I am a much less focused, much more muddly sort of person than the Prime Minister, which is part of the reason I am completely insignificant in the the great hierarchy of power (I also don't get my jollies bossing people around). One benefit of being a muddler is however that you allow yourself the leisure to entertain doubts. This may weaken your focus on the goals which others might exhort you to achieve, but has the advantage of letting you test (to the extent which you are able!) whether these goals are valid or not. My diffuse attention has also wandered into areas which never seemed to promise any direct career or financial benefit to me — I loved history, psychology, art, music and religious philosophy. Couple all this with a necessity for me to justify my contrariness to myself as honestly as I could even if I couldn't to those who were distressed by my lack of worldly success, and you end up having a fairly clear eyed view of most human activities and foibles including your own.
Let's put aside our personal capabilities — I'm sure that Kevin Rudd is my superior in many ways — and look at how we see the World. I'm aware that KR is religious and that may well give him a different way to regard the World, in opposition sometimes to the very materialist slant which has been the dominant social vision of our modern industrial world, but I haven't seen any evidence of it modifying his economic views. He seems as hell-bent on infinite expansion as any blind cornucopian blow-hard. I see however we have reached the end of the race and are hitting hard physical limits at many different levels, and I can also see how that would be a very difficult fact for someone in his position to acknowledge. It will undermine fundamental assumptions underlying much of what he does at a personal and political level.
Of course he is aware of environmental issues, the population pressures and the other multitude of real threats to Business As Usual, but he does not connect these problems directly to the underlying causes of them. He still thinks God or science will pull a rabbit or a series of rabbits out of the cosmic hat and save us all from the collapse we're heading for in this mad race to produce and consume More.
This is why we have people in his position talking about nonsensical matters such as "sustainable growth". This is a cover, a poor intellectual bandaid over the cornucopian fantasy that growth can go on forever. People who talk this kind of talk really do think that at some level the Earth is infinitely large and nothing will ever run out. We'll colonise space, fusion power will produce electricity too cheap to meter and we'll grow all our food in little vats watched by brilliant, all-knowing white-coated technicians! None of this is based on real knowledge, but on the kind of superficial gossip and fantasy which we've become very good at blinding ourselves with in this era of CGI films and computer games.
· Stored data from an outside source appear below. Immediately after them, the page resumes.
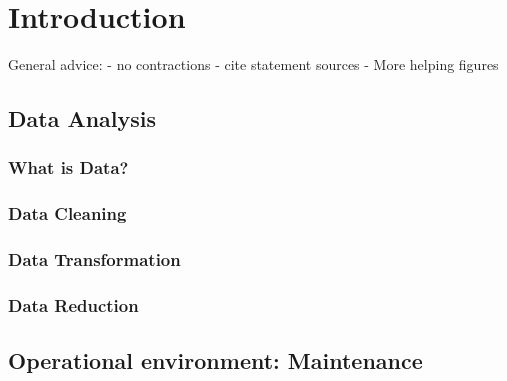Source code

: \chapter{Introduction}
General advice:
- no contractions
- cite statement sources
- More helping figures

\section{Data Analysis}


\subsection{What is Data?}


\subsection{Data Cleaning}

\subsection{Data Transformation}

\subsection{Data Reduction}

\section{Operational environment: Maintenance}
But the people on the job, the real engineers, geologists, agriculturalists and climate scientists know it aint so.
It takes a certain strength of character to step away from what you're doing and see it clearly for what it is. If you can bring up children with that kind of fundamental honesty you have done a very good job. Unfortunately mass education, especially at the higher levels, tends to create narrow intellectual strengths at the expense of moral weakness, so don't rely on that for moral guidance.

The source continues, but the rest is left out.